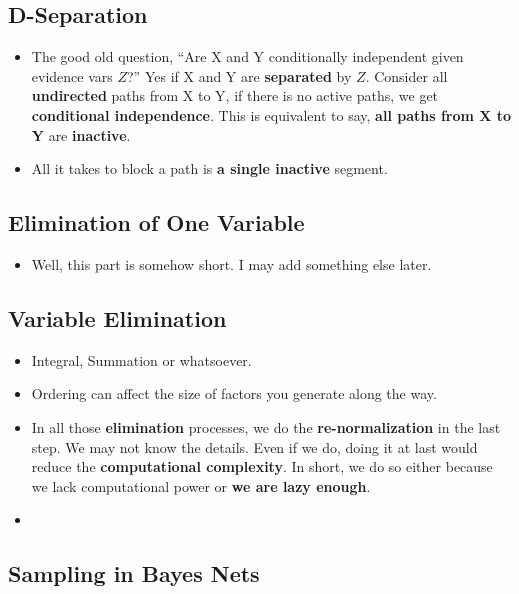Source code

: \documentclass[twocolumn]{article}
\begin{document}
\subsection{D-Separation}
\label{sec:d-separation}

\begin{itemize}
\item The good old question, ``Are X and Y conditionally independent
  given evidence vars $Z$?'' Yes if X and Y are \textbf{separated} by
  $Z$. Consider all \textbf{undirected} paths from X to Y, if there is
  no active paths, we get \textbf{conditional independence}. This is
  equivalent to say, \textbf{all paths from X to Y} are
  \textbf{inactive}. 
\item All it takes to block a path is \textbf{a single inactive}
  segment. 
\end{itemize}

\subsection{Elimination of One Variable}
\label{sec:elim-one-vari}

\begin{itemize}
\item Well, this part is somehow short. I may add something else
  later. 
\end{itemize}

\subsection{Variable Elimination}
\label{sec:variable-elimination}

\begin{itemize}
\item Integral, Summation or whatsoever.
\item Ordering can affect the size of factors you generate along the
  way. 
\item In all those \textbf{elimination} processes, we do the
  \textbf{re-normalization} in the last step. We may not know the
  details. Even if we do, doing it at last would reduce the
  \textbf{computational complexity}. In short, we do so either because
  we lack computational power or \textbf{we are lazy enough}.
\item 
\end{itemize}

\subsection{Sampling in Bayes Nets}
\label{sec:sampling-in-bayes}
\end{document}
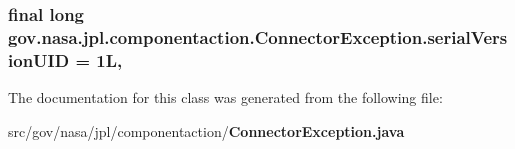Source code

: \subsubsection[{serial\+Version\+U\+ID}]{\setlength{\rightskip}{0pt plus 5cm}final long gov.\+nasa.\+jpl.\+componentaction.\+Connector\+Exception.\+serial\+Version\+U\+ID = 1L\hspace{0.3cm}{\ttfamily [static]}, {\ttfamily [private]}}\label{classgov_1_1nasa_1_1jpl_1_1componentaction_1_1_connector_exception_a95f0f185bf2d2f3806705333dc3a9787}


The documentation for this class was generated from the following file\+:\begin{DoxyCompactItemize}
\item 
src/gov/nasa/jpl/componentaction/{\bf Connector\+Exception.\+java}\end{DoxyCompactItemize}
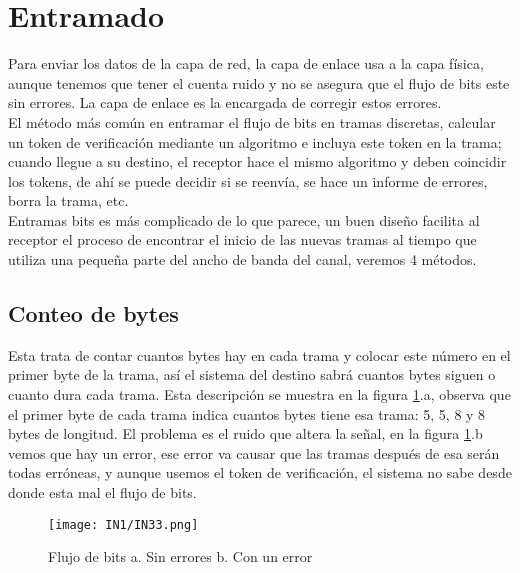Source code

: \documentclass[
	12pt, %
	fleqn, %
	a4paper, %
]{LegrandOrangeBook}
\begin{document}
\section{Entramado}
Para enviar los datos de la capa de red, la capa de enlace usa a la capa física, aunque tenemos que tener el cuenta ruido y no se asegura que el flujo de bits este sin errores. La capa de enlace es la encargada de corregir estos errores.\\
El método más común en entramar el flujo de bits en tramas discretas, calcular un token de verificación mediante un algoritmo e incluya este token en la trama; cuando llegue a su destino, el receptor hace el mismo algoritmo y deben coincidir los tokens, de ahí se puede decidir si se reenvía, se hace un informe de errores, borra la trama, etc.\\
Entramas bits es más complicado de lo que parece, un buen diseño facilita al receptor el proceso de encontrar el inicio de las nuevas tramas al tiempo que utiliza una pequeña parte del ancho de banda del canal, veremos 4 métodos. 
\subsection{Conteo de bytes}
Esta trata de contar cuantos bytes hay en cada trama y colocar este número en el primer byte de la trama, así el sistema del destino sabrá cuantos bytes siguen o cuanto dura cada trama. Esta descripción se muestra en la figura \ref{fig: conteo de bytes}.a, observa que el primer byte de cada trama indica cuantos bytes tiene esa trama: 5, 5, 8 y 8 bytes de longitud. El problema es el ruido que altera la señal, en la figura \ref{fig: conteo de bytes}.b vemos que hay un error, ese error va causar que las tramas después de esa serán todas erróneas, y aunque usemos el token de verificación, el sistema no sabe desde donde esta mal el flujo de bits.
\begin{figure}[H]
\centering
\texttt{[image: IN1/IN33.png]}
\caption{Flujo de bits a. Sin errores b. Con un error}
\label{fig: conteo de bytes}
\end{figure}
\end{document}
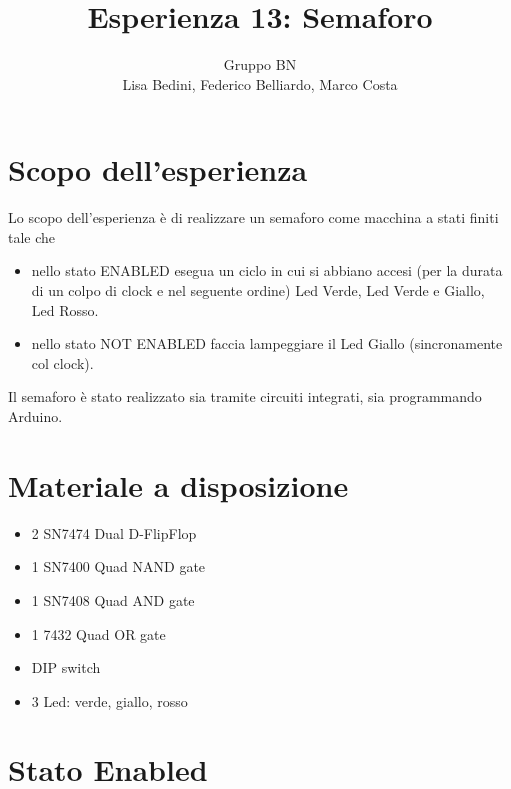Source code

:\documentclass[10pt,a4paper]{article}
\author{Gruppo BN \\Lisa Bedini,  Federico Belliardo, Marco Costa}
\title{Esperienza 13: Semaforo}
\begin{document}
\maketitle


\section{Scopo dell'esperienza}
Lo scopo dell'esperienza è di realizzare un semaforo come macchina a stati finiti tale che
\begin{itemize}
\item nello stato ENABLED esegua un ciclo in cui si abbiano accesi (per la durata di un colpo di clock e nel seguente ordine) Led Verde, Led Verde e Giallo, Led Rosso.
\item nello stato NOT ENABLED faccia lampeggiare il Led Giallo (sincronamente  col clock).
\end{itemize}
Il semaforo è stato realizzato sia tramite circuiti integrati, sia programmando Arduino.

\section{Materiale a disposizione}
\begin{itemize}
\item 2 SN7474 Dual D-FlipFlop
\item 1 SN7400 Quad NAND gate
\item 1 SN7408 Quad AND gate
\item 1 7432 Quad OR gate
\item DIP switch
\item 3 Led: verde, giallo, rosso
\end{itemize}

\section{Stato Enabled}
\end{document}
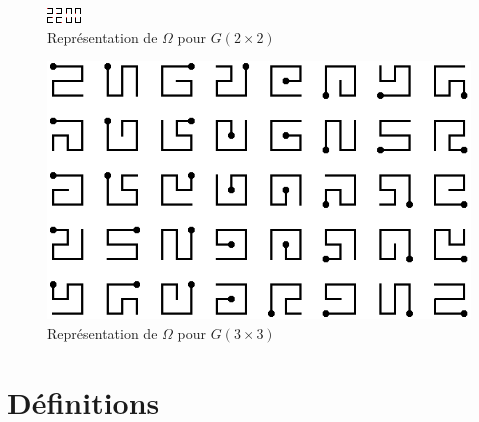 \documentclass[twoside, a4paper, 12pt]{report}
\begin{document}
\begin{figure}[h]
\centering\includegraphics[scale=5]{graphes_2x2.png}
\caption{Représentation de $\Omega$ pour $G(2\times2)$}
\label{parcours_c2}
\end{figure}

\begin{figure}[h]
\centering\includegraphics[scale=0.8]{Serpent.png}
\caption{Représentation de $\Omega$ pour  $G(3\times3)$}
\label{parcours_c3}
\end{figure}

\section{Définitions}
\end{document}
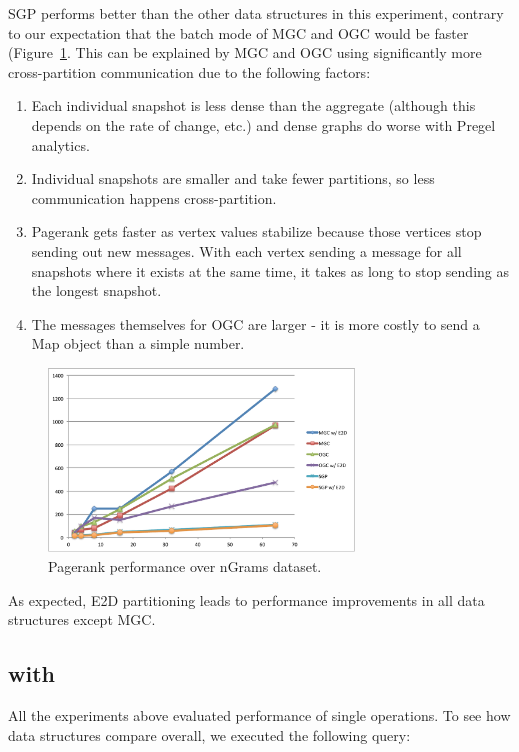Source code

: SGP performs better than the other data structures in this experiment,
contrary to our expectation that the batch mode of MGC and OGC would
be faster (Figure~\ref{fig:pagerank}.  This can be explained by MGC
and OGC using significantly more cross-partition communication due to
the following factors:

\begin{enumerate}[leftmargin=*]
\item Each individual snapshot is less dense than the aggregate
  (although this depends on the rate of change, etc.) and dense graphs
  do worse with Pregel analytics.
\item Individual snapshots are smaller and take fewer partitions, so
  less communication happens cross-partition.
\item Pagerank gets faster as vertex values stabilize because those
  vertices stop sending out new messages. With each vertex sending a
  message for all snapshots where it exists at the same time, it takes
  as long to stop sending as the longest snapshot.  
\item The messages themselves for OGC are larger - it is more costly
  to send a Map object than a simple number.
\end{enumerate}

\begin{figure}[t]
\includegraphics[width=3.2in]{figs/pagerank.pdf}
\caption{Pagerank performance over nGrams dataset.}
\label{fig:pagerank}
\end{figure}

As expected, E2D partitioning leads to performance improvements in all
data structures except MGC.

\subsection{ with }

All the experiments above evaluated performance of single operations.
To see how data structures compare overall, we executed the following
query:

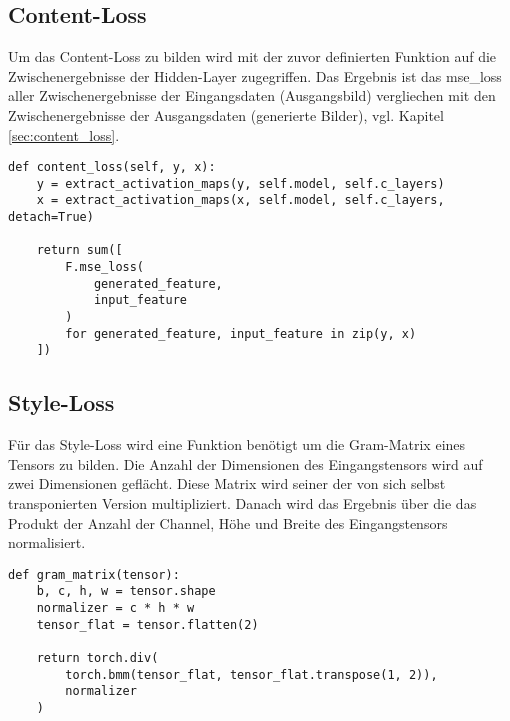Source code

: \pagebreak

\subsection{Content-Loss}

Um das Content-Loss zu bilden wird mit der zuvor definierten Funktion auf die Zwischenergebnisse der Hidden-Layer zugegriffen.
Das Ergebnis ist das \gls{mse_loss} aller Zwischenergebnisse der Eingangsdaten (Ausgangsbild) vergliechen mit den Zwischenergebnisse der Ausgangsdaten (generierte Bilder), vgl. Kapitel \ref{sec:content_loss}.

\begin{listing}[H]
\begin{verbatim}
def content_loss(self, y, x):
    y = extract_activation_maps(y, self.model, self.c_layers)
    x = extract_activation_maps(x, self.model, self.c_layers, detach=True)

    return sum([
        F.mse_loss(
            generated_feature,
            input_feature
        )
        for generated_feature, input_feature in zip(y, x)
    ])
\end{verbatim}
\end{listing}

\subsection{Style-Loss}

Für das Style-Loss wird eine Funktion benötigt um die Gram-Matrix eines Tensors zu bilden. Die Anzahl der Dimensionen des Eingangstensors wird auf zwei Dimensionen geflächt. Diese Matrix wird seiner der von sich selbst transponierten Version multipliziert. Danach wird das Ergebnis über die das Produkt der Anzahl der Channel, Höhe und Breite des Eingangstensors normalisiert.

\begin{listing}[H]
\begin{verbatim}
def gram_matrix(tensor):
    b, c, h, w = tensor.shape
    normalizer = c * h * w
    tensor_flat = tensor.flatten(2)

    return torch.div(
        torch.bmm(tensor_flat, tensor_flat.transpose(1, 2)),
        normalizer
    )
\end{verbatim}
\end{listing}

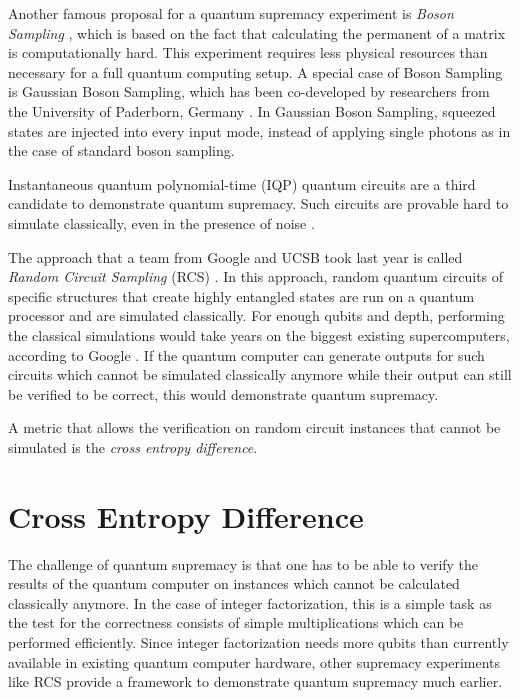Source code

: Another famous proposal for a quantum supremacy experiment is \textit{Boson Sampling} \cite{aaronson2013boson}, which is based on the
fact that calculating the permanent of a matrix is computationally hard. This experiment requires less 
physical resources than necessary for a full quantum computing setup. A special case of 
Boson Sampling is Gaussian Boson Sampling, which has been co-developed by researchers 
from the University of Paderborn, Germany \cite{Hamilton2017}. In Gaussian Boson Sampling, squeezed states are injected 
into every input mode, instead of applying single photons as in the case of standard 
boson sampling.

Instantaneous quantum polynomial-time (IQP) quantum circuits are a third candidate to demonstrate 
quantum supremacy. Such circuits are provable hard to simulate classically, even in the presence of 
noise \cite{Bremner2017}.

The approach that a team from Google and UCSB took last year is called \textit{Random
  Circuit Sampling} (RCS) \cite{Boixo2018supremacy, martines2019supremacy}. In this approach, random quantum circuits of specific structures that create highly
entangled states are run on a quantum processor and are simulated classically. For
enough qubits and depth, performing the classical simulations would take years on the biggest 
existing supercomputers, according to Google \cite{martines2019supremacy}. If the quantum computer can generate outputs
for such circuits which cannot be simulated classically anymore while their output can still be
verified to be correct, this would demonstrate quantum supremacy. 

A metric that
allows the verification on random circuit instances that cannot be simulated is
the \textit{cross entropy difference}.

\section{Cross Entropy Difference}
\label{sec:cross_entropy}

The challenge of quantum supremacy is that one has to be able to verify the
results of the quantum computer on instances which cannot be calculated
classically anymore. In the case of integer factorization, this is a simple task
as the test for the correctness consists of simple multiplications which can be
performed efficiently. Since integer factorization needs more qubits than
currently available in existing quantum computer hardware, other supremacy
experiments like RCS provide a framework to demonstrate quantum supremacy much
earlier.


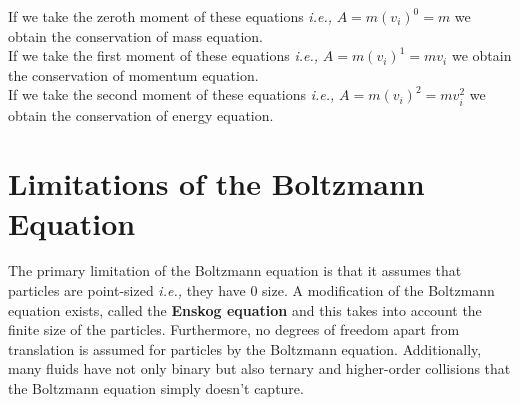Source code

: \no If we take the zeroth moment of these equations \textit{i.e.,} $A = m(v_i)^0 = m$ we obtain the conservation of mass equation. \\

\no If we take the first moment of these equations \textit{i.e.,} $A = m(v_i)^1 = mv_i$ we obtain the conservation of momentum equation. \\

\no If we take the second moment of these equations \textit{i.e.,} $A = m(v_i)^2 = mv_i^2$ we obtain the conservation of energy equation.

\section{Limitations of the Boltzmann Equation}

The primary limitation of the Boltzmann equation is that it assumes that particles are point-sized \textit{i.e.,} they have 0 size. A modification of the Boltzmann equation exists, called the \textbf{Enskog equation} and this takes into account the finite size of the particles. Furthermore, no degrees of freedom apart from translation is assumed for particles by the Boltzmann equation. Additionally, many fluids have not only binary but also ternary and higher-order collisions that the Boltzmann equation simply doesn't capture.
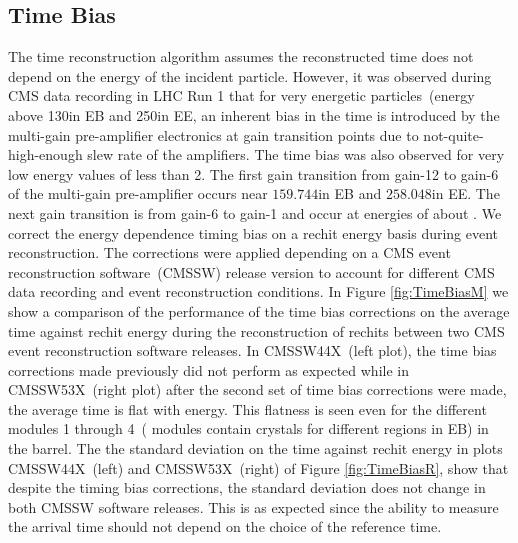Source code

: \subsection{Time Bias}
The time reconstruction algorithm assumes the reconstructed time does not depend on the energy of the incident particle. However, it was observed during CMS data recording in LHC Run 1 that for very energetic particles~(energy above 130\GeV in EB and 250\GeV in EE, an inherent bias in the time is introduced by the multi-gain pre-amplifier electronics at gain transition points due to not-quite-high-enough slew rate of the amplifiers. The time bias was also observed for very low energy values of less than 2\GeV. The first gain transition from gain-12 to gain-6 of the multi-gain pre-amplifier occurs near  $159.744$\GeV in EB and $258.048$\GeV in EE. The next gain transition is from gain-6 to gain-1 and occur at energies of about \TeV.
\newline
We correct the energy dependence timing bias on a rechit energy basis during event reconstruction. The corrections were applied depending on a CMS event reconstruction software~(CMSSW) release version to account for different CMS data recording and event reconstruction conditions. In Figure \ref{fig:TimeBiasM} we show a comparison of the performance of the time bias corrections on the average time against rechit energy during the reconstruction of rechits between two CMS event reconstruction software releases. In CMSSW44X~(left plot), the time bias corrections made previously did not perform as expected while in CMSSW53X~(right plot) after the second set of time bias corrections were made, the average time is flat with energy. This flatness is seen even for the different modules 1 through 4~( modules contain crystals for different regions in EB) in the barrel.
\newline 
The the standard deviation on the time  against rechit energy in plots CMSSW44X~(left) and CMSSW53X~(right) of Figure \ref{fig:TimeBiasR}, show that despite the timing bias corrections, the standard deviation does not change in both CMSSW software releases. This is as expected since the ability to measure the arrival time should not depend on the choice of the reference time.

The task »
Using the listing, count the lines where the word "these" appears and reply with only that number.

Finished exercise »
3